[Start of Attachment]

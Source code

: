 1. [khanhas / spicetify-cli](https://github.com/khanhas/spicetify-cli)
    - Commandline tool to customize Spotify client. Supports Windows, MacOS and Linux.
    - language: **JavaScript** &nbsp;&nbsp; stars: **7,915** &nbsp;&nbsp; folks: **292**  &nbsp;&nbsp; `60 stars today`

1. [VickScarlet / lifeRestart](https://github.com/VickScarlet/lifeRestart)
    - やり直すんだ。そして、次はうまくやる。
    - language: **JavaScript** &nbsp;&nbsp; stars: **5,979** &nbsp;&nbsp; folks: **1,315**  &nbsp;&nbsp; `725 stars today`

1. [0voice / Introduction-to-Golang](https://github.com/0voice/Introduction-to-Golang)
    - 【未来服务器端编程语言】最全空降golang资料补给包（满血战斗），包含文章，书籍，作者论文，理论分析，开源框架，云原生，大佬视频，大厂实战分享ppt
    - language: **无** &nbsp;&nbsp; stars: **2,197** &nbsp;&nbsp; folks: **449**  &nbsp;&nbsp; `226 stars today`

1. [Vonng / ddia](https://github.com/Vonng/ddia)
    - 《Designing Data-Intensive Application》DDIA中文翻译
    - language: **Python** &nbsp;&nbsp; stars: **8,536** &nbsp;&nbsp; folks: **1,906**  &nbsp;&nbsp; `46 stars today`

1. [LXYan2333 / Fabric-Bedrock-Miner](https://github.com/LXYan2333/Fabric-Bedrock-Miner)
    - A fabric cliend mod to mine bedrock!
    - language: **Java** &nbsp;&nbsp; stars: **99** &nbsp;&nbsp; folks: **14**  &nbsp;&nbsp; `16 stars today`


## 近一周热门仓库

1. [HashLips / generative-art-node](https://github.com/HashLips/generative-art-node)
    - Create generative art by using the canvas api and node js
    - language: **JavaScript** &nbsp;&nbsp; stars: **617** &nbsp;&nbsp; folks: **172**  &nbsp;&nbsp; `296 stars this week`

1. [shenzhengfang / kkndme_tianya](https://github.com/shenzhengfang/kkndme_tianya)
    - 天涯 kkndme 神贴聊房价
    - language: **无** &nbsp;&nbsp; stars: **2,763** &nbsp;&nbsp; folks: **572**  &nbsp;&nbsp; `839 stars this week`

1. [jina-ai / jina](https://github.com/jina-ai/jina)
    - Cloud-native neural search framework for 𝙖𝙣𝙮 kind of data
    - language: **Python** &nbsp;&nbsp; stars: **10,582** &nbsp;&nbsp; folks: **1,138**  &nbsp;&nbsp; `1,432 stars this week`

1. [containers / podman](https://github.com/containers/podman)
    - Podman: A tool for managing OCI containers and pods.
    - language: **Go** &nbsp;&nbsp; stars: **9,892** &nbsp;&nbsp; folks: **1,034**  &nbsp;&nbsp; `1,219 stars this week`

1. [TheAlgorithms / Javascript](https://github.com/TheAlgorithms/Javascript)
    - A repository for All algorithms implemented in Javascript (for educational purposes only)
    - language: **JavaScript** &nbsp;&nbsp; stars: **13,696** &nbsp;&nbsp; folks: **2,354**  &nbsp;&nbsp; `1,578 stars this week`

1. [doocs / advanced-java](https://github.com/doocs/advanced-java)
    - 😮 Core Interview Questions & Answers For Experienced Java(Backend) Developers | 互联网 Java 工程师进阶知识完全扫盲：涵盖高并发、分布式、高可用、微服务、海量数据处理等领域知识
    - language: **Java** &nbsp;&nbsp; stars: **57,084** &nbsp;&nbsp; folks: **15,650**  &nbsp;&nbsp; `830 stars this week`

[End of Attachment]

◆ **Your assignment**:
Starting at the line with "- Cloud-native neural" and ending at the line with "- Podman: A", print each line of the listing above exactly, with no other lines.

◆ **Reply to the exercise**:
    - Cloud-native neural search framework for 𝙖𝙣𝙮 kind of data
    - language: **Python** &nbsp;&nbsp; stars: **10,582** &nbsp;&nbsp; folks: **1,138**  &nbsp;&nbsp; `1,432 stars this week`

1. [containers / podman](https://github.com/containers/podman)
    - Podman: A tool for managing OCI containers and pods.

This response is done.